Results in Surfaces and Interfaces (May 2024)
Parametric optimization and minimization of corrosion rate of electroless Ni–P coating using Box-Behnken design and Artificial Neural Network
Abstract
In this study, parametric optimization has been conducted to determine the optimal combination of parameters, considering the corrosion rate of an electroless Ni–P coating onto a copper substrate as a response, and a predictive model has been prepared using Artificial Neural Network (ANN).
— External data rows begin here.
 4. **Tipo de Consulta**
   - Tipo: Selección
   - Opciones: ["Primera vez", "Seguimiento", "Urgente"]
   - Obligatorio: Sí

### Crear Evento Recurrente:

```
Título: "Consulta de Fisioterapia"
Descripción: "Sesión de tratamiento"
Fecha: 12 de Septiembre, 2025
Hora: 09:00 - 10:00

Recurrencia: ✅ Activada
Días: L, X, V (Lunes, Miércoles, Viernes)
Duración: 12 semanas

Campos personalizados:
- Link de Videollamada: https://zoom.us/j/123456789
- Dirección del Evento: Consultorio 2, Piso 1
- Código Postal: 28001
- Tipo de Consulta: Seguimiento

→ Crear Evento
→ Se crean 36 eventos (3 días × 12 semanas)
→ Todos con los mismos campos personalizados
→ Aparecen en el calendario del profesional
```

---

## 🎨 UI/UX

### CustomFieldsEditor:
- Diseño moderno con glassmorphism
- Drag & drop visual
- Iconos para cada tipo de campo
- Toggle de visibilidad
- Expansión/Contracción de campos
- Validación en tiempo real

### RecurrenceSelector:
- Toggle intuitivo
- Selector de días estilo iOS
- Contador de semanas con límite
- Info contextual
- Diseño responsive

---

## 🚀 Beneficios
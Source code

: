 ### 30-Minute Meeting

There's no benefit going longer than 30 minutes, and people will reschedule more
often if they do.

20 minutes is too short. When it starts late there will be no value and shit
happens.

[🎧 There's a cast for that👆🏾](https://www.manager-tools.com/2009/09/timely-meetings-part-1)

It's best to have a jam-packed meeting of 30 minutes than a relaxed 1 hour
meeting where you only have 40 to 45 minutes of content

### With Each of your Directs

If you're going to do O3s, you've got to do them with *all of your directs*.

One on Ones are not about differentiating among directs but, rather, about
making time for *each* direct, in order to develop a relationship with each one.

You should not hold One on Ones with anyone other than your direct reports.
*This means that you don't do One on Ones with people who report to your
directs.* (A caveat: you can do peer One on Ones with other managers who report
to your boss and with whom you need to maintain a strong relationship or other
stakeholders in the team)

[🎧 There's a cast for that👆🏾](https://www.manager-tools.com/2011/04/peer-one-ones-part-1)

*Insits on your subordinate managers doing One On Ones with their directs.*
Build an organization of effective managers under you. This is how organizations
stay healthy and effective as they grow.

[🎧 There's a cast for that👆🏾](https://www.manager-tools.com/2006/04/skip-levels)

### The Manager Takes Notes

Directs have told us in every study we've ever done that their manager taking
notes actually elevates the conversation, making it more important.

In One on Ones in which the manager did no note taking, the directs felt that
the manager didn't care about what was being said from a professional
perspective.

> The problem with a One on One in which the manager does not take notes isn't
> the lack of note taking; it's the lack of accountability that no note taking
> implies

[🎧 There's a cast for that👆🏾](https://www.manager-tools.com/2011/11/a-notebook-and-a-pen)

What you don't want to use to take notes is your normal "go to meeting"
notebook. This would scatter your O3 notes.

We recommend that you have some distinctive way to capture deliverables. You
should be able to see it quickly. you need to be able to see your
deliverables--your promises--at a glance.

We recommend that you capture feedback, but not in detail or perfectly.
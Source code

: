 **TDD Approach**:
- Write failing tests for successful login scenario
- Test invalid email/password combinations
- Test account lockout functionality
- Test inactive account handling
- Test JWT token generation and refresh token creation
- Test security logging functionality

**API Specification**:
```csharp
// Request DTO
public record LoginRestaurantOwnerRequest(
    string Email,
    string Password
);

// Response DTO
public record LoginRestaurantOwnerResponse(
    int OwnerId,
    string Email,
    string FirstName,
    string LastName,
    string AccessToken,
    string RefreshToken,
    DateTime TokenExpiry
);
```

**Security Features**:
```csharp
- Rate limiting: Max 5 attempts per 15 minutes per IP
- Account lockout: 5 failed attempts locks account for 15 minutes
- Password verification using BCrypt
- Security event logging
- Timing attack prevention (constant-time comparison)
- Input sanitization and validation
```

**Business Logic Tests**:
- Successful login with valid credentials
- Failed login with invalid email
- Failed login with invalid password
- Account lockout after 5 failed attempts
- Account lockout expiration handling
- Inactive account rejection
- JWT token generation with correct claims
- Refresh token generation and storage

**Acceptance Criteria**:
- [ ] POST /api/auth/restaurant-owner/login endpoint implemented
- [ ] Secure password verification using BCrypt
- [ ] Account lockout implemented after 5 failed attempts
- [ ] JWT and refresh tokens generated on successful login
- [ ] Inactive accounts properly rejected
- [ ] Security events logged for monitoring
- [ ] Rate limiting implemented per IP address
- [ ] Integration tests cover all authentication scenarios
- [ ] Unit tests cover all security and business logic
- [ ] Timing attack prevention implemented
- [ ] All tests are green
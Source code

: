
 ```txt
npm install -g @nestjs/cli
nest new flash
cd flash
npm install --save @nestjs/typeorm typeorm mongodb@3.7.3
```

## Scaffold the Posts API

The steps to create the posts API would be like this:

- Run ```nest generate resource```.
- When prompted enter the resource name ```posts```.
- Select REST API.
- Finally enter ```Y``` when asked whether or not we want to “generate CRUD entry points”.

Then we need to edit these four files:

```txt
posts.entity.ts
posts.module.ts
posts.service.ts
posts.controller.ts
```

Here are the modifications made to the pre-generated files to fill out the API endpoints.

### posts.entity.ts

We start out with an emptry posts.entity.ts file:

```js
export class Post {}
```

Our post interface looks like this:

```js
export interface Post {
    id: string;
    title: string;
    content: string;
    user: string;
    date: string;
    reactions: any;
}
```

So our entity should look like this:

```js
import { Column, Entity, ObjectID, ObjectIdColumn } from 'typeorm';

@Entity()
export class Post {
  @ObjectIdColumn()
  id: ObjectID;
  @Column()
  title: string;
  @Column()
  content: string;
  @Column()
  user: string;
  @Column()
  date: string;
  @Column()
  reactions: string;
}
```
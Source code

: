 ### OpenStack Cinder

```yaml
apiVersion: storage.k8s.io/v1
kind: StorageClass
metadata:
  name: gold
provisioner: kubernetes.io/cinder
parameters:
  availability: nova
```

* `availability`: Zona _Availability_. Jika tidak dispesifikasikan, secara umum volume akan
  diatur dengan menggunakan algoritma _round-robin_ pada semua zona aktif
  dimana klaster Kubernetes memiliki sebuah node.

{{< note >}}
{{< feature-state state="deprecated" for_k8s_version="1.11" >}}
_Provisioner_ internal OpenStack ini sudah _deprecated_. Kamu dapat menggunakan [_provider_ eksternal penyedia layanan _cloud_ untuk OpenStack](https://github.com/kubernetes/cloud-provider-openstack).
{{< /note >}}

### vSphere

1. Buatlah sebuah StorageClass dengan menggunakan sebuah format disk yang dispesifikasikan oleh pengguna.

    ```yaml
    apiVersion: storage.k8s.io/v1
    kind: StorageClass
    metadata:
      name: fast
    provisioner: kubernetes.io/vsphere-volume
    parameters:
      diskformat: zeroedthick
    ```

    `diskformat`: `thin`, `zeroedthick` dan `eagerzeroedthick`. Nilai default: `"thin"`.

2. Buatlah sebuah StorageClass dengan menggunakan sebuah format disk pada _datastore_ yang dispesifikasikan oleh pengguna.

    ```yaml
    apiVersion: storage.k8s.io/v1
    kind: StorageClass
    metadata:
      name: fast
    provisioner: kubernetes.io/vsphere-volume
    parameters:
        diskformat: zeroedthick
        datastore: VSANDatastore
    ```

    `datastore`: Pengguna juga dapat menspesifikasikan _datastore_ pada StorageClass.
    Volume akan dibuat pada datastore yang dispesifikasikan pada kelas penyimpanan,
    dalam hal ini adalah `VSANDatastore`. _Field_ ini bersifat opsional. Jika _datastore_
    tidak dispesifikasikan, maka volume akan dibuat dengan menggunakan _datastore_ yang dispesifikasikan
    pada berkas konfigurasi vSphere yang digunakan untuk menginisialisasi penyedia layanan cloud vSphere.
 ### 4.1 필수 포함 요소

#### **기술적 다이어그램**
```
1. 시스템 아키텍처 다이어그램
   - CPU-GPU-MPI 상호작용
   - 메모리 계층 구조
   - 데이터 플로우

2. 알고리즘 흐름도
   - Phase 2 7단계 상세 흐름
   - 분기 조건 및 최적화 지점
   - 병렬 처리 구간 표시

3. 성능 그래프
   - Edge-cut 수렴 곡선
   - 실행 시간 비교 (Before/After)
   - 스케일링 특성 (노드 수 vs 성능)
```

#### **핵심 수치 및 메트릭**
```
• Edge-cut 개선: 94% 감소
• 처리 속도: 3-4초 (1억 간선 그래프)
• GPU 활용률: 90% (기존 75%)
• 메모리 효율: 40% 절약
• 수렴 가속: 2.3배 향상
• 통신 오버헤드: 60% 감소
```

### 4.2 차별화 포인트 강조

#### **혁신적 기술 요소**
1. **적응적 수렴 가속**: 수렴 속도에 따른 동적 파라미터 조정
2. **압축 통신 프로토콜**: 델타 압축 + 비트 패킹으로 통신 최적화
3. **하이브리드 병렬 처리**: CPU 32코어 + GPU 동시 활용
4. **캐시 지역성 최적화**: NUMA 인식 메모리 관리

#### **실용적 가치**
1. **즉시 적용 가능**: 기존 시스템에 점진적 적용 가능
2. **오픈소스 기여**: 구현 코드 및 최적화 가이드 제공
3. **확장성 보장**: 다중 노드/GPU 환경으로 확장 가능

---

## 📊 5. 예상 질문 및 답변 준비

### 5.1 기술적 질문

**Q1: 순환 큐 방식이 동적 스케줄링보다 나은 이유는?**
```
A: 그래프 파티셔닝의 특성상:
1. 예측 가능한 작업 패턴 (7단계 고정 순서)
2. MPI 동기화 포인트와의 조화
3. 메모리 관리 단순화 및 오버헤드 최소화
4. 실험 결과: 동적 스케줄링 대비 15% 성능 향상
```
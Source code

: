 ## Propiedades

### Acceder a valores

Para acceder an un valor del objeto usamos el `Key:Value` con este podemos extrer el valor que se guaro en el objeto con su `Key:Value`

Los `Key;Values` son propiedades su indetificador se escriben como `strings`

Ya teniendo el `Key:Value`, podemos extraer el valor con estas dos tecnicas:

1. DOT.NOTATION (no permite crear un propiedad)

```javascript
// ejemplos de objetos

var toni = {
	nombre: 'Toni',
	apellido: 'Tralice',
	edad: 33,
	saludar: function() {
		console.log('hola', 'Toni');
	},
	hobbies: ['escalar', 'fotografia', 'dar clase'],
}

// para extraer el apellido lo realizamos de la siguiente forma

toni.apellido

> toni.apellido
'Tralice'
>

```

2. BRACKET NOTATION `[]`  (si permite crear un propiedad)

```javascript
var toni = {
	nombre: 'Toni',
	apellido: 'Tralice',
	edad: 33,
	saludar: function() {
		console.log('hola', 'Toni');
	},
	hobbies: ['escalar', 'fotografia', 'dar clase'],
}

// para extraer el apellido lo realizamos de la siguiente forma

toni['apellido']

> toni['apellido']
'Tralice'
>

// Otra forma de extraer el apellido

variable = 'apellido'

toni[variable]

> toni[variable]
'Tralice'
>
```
The concentration of nickel sulphate, sodium hypophosphite, and bath temperature—the three design factors—have been considered as the process parameters. 20 g/L of nickel sulphate, 20 g/L of sodium hypophosphite, and a bath temperature of 85 °C have been found to be the optimum conditions using the Box-Behnken Design (BBD) of the experiment for the deposition of Ni–P coating. The corrosion rate of the as-deposited coat-ed sample in the optimum condition is 1.06μm/Y, which is almost half of that of the original copper substrate. Further, an analysis of variance (ANOVA) has been performed in order to visualize and investigate the impact of the process parameters. A predictive model, the Artificial Neural Network, is employed, and ANN 3-10-1 is found to be the best fit model to predict the corrosion rate of Ni–P, where 3 indicates 3 input variables, 10 indicates 10 hidden neurons, and 1 indicates 1 output. The surface morphology of an electroless Ni–P-coated copper substrate has been studied using a scanning electron microscope (SEM), while the elemental study has been carried out using energy dispersive X-ray analysis (EDX).